Dataset entries:

_____

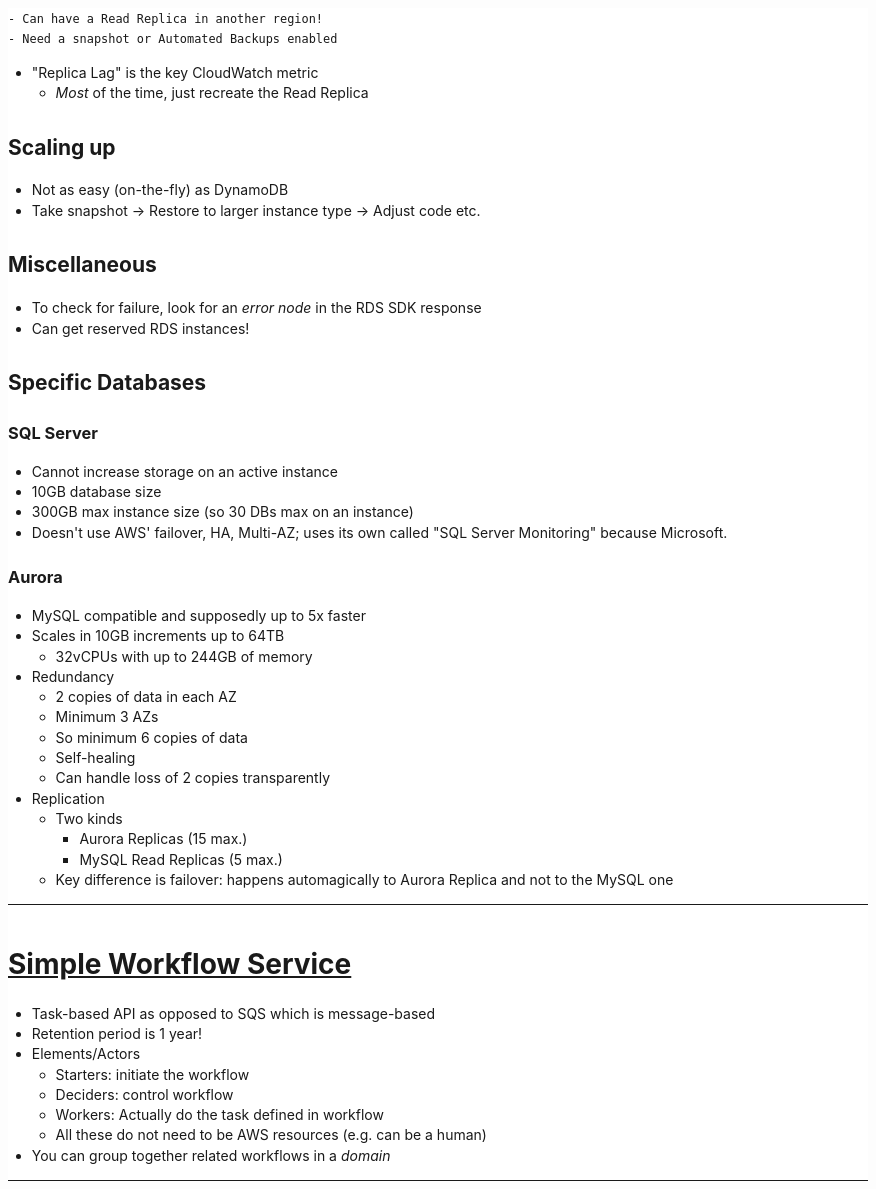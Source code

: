     - Can have a Read Replica in another region!
    - Need a snapshot or Automated Backups enabled
* "Replica Lag" is the key CloudWatch metric
    - _Most_ of the time, just recreate the Read Replica

## Scaling up

- Not as easy (on-the-fly) as DynamoDB
- Take snapshot -> Restore to larger instance type -> Adjust code etc.

## Miscellaneous

* To check for failure, look for an _error node_ in the RDS SDK response
* Can get reserved RDS instances!

## Specific Databases

### SQL Server

* Cannot increase storage on an active instance
* 10GB database size
* 300GB max instance size (so 30 DBs max on an instance)
* Doesn't use AWS' failover, HA, Multi-AZ; uses its own called "SQL Server Monitoring" because Microsoft.

### Aurora

* MySQL compatible and supposedly up to 5x faster
* Scales in 10GB increments up to 64TB
    - 32vCPUs with up to 244GB of memory
* Redundancy
    - 2 copies of data in each AZ
    - Minimum 3 AZs
    - So minimum 6 copies of data
    - Self-healing
    - Can handle loss of 2 copies transparently
* Replication
    - Two kinds
        + Aurora Replicas (15 max.)
        + MySQL Read Replicas (5 max.)
    - Key difference is failover: happens automagically to Aurora Replica and not to the MySQL one

---

# [Simple Workflow Service](https://aws.amazon.com/swf/faqs/)

* Task-based API as opposed to SQS which is message-based
* Retention period is 1 year!
* Elements/Actors
    - Starters: initiate the workflow
    - Deciders: control workflow
    - Workers: Actually do the task defined in workflow
    - All these do not need to be AWS resources (e.g. can be a human)
* You can group together related workflows in a _domain_

---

_____

> [Task to complete]:
Which lines of the entries above contain the word "snapshot"? Copy each of them.

> [Reply to the task]:
    - Need a snapshot or Automated Backups enabled
- Take snapshot -> Restore to larger instance type -> Adjust code etc.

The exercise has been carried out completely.